Baldimo wrote:
If you did your time in the British Army then you know about the SAS? Do they win hearts and minds or do they get into positions where close air support is useful to keep them from getting killed?
Their fighting to free their country from US occupation and aggression? If thats so then how come they are killing more of their own countrymen then they are US soldiers? Everyday we hear about another bomb going off over in Iraq. Who is most often killed in these stories? Iraqis are the victims and have been the major victims for the last year or so. US soldiers are getting killed but the # is always dropping from month to month. While there are still some months that are worse then others, the over all # has declined.

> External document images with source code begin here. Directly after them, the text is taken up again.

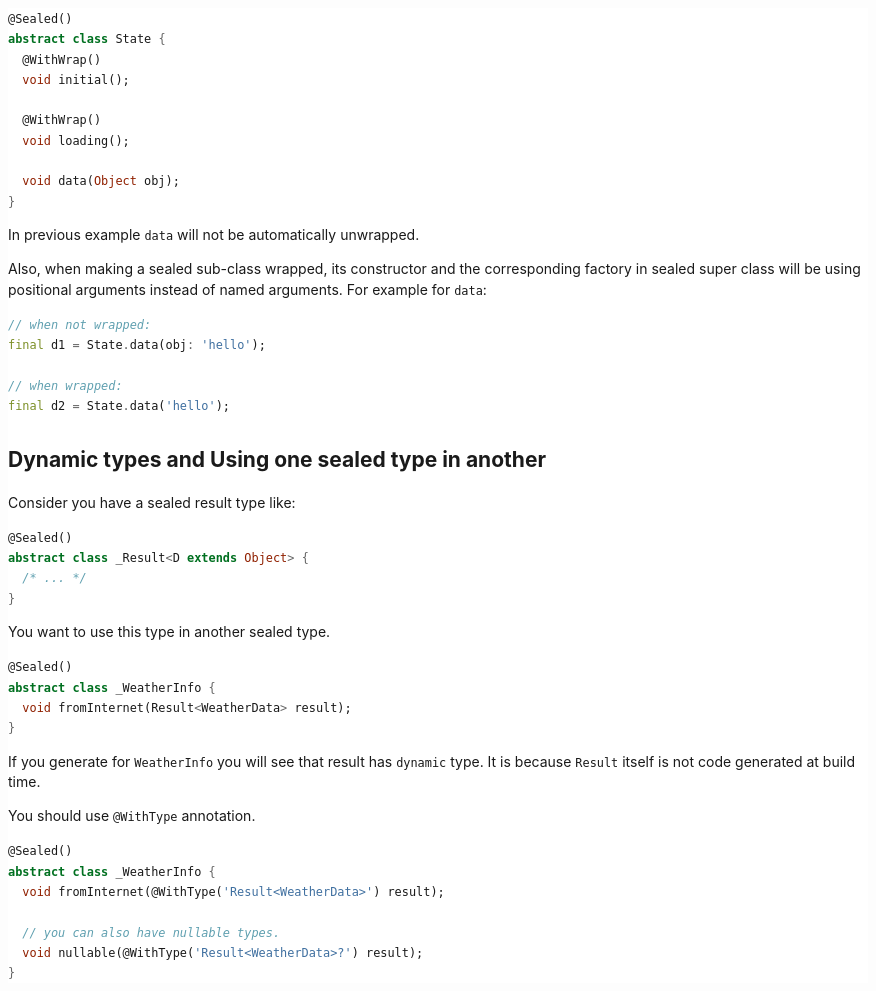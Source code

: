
 ```dart
@Sealed()
abstract class State {
  @WithWrap()
  void initial();

  @WithWrap()
  void loading();

  void data(Object obj);
}
```

In previous example `data` will not be automatically unwrapped.

Also, when making a sealed sub-class wrapped, its constructor and the corresponding factory in sealed super class will
be using positional arguments instead of named arguments. For example for `data`:

```dart
// when not wrapped:
final d1 = State.data(obj: 'hello');

// when wrapped:
final d2 = State.data('hello');
```

## Dynamic types and Using one sealed type in another

Consider you have a sealed result type like:

```dart
@Sealed()
abstract class _Result<D extends Object> {
  /* ... */
}
```

You want to use this type in another sealed type.

```dart
@Sealed()
abstract class _WeatherInfo {
  void fromInternet(Result<WeatherData> result);
}
```

If you generate for `WeatherInfo` you will see that result has `dynamic` type. It is because `Result` itself is not code
generated at build time.

You should use `@WithType` annotation.

```dart
@Sealed()
abstract class _WeatherInfo {
  void fromInternet(@WithType('Result<WeatherData>') result);

  // you can also have nullable types.
  void nullable(@WithType('Result<WeatherData>?') result);
}
```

How many Iraqis were killed today? 10
How many US soldiers? 0
I am well aware of both the British and Australian SAS Regiments, primarily they are reconnaissance units, their official motto is, "Who Dares Wins" but unofficially the boys say, "Who Cares Who Wins", they don't take themselves seriously and they just get in and do the job, they are up there with the best in the world, more than likely they are the best?

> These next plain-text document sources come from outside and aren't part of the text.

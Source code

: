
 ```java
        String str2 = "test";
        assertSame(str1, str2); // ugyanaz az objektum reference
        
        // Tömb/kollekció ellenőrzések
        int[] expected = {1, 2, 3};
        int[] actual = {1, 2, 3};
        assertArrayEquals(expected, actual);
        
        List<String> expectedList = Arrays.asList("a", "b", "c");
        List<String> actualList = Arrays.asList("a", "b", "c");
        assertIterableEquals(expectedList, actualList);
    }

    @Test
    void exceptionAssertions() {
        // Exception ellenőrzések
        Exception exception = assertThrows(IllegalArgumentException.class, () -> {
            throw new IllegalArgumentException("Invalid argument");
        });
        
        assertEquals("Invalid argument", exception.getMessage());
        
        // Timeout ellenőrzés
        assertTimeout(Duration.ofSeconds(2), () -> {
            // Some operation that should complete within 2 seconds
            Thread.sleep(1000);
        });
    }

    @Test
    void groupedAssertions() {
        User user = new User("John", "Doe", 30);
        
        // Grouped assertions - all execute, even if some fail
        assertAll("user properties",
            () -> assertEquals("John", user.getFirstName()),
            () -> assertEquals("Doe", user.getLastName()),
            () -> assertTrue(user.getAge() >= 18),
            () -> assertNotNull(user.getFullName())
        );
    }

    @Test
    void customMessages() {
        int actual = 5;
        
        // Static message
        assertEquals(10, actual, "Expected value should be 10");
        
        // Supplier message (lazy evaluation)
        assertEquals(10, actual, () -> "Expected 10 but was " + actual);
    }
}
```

You've probably have never heard of the Malayan Emergency, it occurred shortly after the end of the Second World War, in 1948, when Malaya was still a British Colony, the Malay Communist Party decided that they would govern an independent Malaya but the British and Malays in general decided that would never happen, and so a war started only it wasn't called a war, it was an Emergency.

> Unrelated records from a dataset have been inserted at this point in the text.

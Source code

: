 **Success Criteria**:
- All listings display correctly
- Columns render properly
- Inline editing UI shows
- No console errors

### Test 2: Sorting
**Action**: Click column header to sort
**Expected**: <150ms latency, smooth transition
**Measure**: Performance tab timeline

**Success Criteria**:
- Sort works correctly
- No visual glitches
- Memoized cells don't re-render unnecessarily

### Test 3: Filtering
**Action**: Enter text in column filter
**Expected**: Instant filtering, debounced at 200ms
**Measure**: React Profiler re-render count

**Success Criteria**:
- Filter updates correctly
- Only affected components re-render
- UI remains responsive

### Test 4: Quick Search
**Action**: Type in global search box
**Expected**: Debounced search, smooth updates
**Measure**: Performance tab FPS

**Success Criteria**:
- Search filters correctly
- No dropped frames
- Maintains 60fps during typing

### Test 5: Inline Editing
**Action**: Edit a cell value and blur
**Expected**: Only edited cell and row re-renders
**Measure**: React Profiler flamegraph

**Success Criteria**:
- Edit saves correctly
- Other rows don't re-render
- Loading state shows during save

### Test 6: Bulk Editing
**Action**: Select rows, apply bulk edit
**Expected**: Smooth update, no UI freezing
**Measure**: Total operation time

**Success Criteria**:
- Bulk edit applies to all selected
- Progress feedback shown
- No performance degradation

The British and her commonwealth forces set out to defeat the communists, many battles were fought and many died, however the multi-skilled troopers of the SAS set out to win hearts and minds of the people, and they did this in a spectacular fashion and not with Cluster Bombs, Napalm or DU Munitions, they did it by winning over the ordinary Malayan people with help and understanding. They patrolled the jungle and when they came to a village they would supply free medical care for all villages, they setup generators to supply electricity to the Kampong (Village) and dug fresh water wells where possible
The Emergency went from 1948 to 1960, in the end the Malays decided it would be a better life under those who cared than under communists who just burned down Kampongs and tried to subjugate the villages; the Americans could take a lesson from that.